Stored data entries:

.....

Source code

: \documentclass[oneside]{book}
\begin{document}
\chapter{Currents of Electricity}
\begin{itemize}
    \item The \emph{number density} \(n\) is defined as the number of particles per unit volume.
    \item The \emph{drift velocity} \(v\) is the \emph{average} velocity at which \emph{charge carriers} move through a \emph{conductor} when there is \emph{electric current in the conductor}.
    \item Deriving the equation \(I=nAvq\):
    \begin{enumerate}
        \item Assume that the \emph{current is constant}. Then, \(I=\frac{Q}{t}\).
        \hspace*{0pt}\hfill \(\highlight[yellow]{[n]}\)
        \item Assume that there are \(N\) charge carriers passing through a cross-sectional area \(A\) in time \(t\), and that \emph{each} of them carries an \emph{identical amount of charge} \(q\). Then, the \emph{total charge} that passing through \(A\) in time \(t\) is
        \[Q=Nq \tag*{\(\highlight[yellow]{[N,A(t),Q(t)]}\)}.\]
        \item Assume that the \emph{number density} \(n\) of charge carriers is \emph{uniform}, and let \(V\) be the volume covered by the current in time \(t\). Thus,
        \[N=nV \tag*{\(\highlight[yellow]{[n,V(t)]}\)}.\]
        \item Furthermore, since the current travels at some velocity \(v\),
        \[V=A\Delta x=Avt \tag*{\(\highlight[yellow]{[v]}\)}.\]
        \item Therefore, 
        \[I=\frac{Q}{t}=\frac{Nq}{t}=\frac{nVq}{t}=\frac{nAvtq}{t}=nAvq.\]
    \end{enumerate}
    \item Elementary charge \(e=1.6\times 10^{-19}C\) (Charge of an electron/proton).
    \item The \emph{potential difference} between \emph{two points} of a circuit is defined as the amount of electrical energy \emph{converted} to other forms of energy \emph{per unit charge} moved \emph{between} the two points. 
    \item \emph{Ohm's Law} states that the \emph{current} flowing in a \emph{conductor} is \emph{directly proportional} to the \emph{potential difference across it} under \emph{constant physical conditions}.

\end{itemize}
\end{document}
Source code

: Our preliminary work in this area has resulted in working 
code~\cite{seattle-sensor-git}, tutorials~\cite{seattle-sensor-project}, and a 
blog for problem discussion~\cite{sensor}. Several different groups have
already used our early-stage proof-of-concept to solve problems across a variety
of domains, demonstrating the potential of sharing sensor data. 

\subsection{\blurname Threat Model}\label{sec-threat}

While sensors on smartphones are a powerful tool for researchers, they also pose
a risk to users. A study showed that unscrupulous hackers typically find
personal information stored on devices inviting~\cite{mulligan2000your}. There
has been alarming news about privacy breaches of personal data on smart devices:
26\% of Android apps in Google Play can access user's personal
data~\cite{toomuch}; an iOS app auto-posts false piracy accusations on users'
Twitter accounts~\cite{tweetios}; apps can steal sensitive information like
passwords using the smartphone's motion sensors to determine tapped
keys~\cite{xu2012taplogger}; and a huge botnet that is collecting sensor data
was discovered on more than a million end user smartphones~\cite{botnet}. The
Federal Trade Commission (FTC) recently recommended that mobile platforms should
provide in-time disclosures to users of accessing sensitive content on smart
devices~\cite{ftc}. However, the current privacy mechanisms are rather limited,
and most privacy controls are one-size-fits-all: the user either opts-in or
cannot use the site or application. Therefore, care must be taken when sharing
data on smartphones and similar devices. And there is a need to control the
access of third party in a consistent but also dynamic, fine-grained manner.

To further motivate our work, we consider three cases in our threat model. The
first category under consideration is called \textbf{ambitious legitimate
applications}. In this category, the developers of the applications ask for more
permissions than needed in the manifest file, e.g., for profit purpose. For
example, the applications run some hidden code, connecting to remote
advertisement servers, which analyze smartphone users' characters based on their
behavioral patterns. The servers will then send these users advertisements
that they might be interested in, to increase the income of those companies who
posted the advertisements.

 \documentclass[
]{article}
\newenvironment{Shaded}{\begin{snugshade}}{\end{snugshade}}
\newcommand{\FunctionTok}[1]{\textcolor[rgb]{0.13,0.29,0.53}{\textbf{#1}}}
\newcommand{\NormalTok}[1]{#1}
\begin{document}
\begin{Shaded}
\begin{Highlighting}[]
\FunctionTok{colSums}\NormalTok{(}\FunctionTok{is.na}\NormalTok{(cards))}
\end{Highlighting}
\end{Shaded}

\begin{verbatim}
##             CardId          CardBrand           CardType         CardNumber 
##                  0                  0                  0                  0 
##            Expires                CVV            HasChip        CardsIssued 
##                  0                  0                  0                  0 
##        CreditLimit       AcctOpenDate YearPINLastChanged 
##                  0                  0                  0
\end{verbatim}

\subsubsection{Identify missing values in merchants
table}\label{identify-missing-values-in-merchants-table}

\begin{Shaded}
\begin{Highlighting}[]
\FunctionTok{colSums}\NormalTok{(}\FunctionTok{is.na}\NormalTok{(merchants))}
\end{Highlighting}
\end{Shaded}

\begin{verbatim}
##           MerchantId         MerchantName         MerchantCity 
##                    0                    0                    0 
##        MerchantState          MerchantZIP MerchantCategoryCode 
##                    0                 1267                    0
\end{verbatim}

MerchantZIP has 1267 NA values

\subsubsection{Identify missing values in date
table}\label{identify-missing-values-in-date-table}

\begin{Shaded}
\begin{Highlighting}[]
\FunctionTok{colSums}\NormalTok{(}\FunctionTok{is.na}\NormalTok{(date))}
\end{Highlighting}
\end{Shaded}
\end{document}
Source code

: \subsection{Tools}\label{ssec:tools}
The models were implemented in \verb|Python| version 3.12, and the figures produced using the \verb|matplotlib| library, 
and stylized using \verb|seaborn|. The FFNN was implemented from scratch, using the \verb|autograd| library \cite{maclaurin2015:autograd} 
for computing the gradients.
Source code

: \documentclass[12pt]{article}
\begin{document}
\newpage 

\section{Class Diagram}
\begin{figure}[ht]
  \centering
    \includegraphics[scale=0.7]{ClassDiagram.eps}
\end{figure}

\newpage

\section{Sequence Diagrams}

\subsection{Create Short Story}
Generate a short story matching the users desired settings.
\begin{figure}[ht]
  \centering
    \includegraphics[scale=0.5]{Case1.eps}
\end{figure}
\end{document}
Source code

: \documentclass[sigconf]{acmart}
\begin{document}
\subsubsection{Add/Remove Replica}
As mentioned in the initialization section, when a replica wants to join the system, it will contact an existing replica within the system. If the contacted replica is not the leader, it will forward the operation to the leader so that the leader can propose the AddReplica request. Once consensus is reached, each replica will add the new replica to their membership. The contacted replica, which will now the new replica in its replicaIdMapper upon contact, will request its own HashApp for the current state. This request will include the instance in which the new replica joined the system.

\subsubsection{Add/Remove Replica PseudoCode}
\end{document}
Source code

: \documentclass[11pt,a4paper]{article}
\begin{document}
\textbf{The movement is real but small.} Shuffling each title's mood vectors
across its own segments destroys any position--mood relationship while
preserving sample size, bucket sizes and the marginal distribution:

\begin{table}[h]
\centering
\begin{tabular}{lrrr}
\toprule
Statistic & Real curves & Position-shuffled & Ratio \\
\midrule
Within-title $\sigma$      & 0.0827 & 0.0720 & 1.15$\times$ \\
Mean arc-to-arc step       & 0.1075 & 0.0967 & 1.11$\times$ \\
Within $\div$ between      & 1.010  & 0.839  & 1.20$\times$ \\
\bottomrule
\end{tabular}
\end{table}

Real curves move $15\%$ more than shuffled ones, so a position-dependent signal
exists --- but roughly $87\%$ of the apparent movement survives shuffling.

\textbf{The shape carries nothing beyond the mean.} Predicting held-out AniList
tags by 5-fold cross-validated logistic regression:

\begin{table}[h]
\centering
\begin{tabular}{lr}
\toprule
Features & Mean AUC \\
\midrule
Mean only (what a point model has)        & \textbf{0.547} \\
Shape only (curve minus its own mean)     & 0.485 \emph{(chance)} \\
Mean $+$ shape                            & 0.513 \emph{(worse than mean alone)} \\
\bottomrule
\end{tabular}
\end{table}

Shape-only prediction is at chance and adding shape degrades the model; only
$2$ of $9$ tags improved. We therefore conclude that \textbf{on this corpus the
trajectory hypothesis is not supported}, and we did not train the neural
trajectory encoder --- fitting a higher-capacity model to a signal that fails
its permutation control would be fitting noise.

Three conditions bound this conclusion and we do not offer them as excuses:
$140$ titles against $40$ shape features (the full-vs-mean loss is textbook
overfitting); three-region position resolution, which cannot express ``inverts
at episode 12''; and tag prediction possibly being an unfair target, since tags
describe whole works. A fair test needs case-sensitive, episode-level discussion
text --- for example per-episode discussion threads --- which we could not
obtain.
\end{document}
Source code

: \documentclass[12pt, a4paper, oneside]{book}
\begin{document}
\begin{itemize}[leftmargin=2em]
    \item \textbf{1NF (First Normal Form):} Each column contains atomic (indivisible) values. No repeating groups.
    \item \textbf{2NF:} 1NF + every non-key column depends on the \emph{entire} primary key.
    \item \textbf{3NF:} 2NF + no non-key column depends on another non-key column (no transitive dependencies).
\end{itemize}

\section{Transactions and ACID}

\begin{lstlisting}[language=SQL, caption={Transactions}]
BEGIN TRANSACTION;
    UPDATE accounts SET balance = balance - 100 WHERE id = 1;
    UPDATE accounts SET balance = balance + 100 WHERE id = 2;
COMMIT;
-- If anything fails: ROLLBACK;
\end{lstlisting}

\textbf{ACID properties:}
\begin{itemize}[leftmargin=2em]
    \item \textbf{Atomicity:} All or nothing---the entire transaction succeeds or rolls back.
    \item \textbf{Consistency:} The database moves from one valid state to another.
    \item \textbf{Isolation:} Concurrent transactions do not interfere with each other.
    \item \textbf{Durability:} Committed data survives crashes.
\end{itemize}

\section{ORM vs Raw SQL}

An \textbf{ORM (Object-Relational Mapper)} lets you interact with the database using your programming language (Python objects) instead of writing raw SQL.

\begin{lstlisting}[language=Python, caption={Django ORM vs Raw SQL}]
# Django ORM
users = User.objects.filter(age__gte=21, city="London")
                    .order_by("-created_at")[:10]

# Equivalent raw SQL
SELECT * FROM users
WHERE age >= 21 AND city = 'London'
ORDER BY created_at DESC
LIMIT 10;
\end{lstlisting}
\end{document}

.....

WHAT YOU WILL DO> Lines containing the word "since" are to be located in the entries and copied.

WRITTEN SOLUTION>
        \item Furthermore, since the current travels at some velocity \(v\),
at episode 12''; and tag prediction possibly being an unfair target, since tags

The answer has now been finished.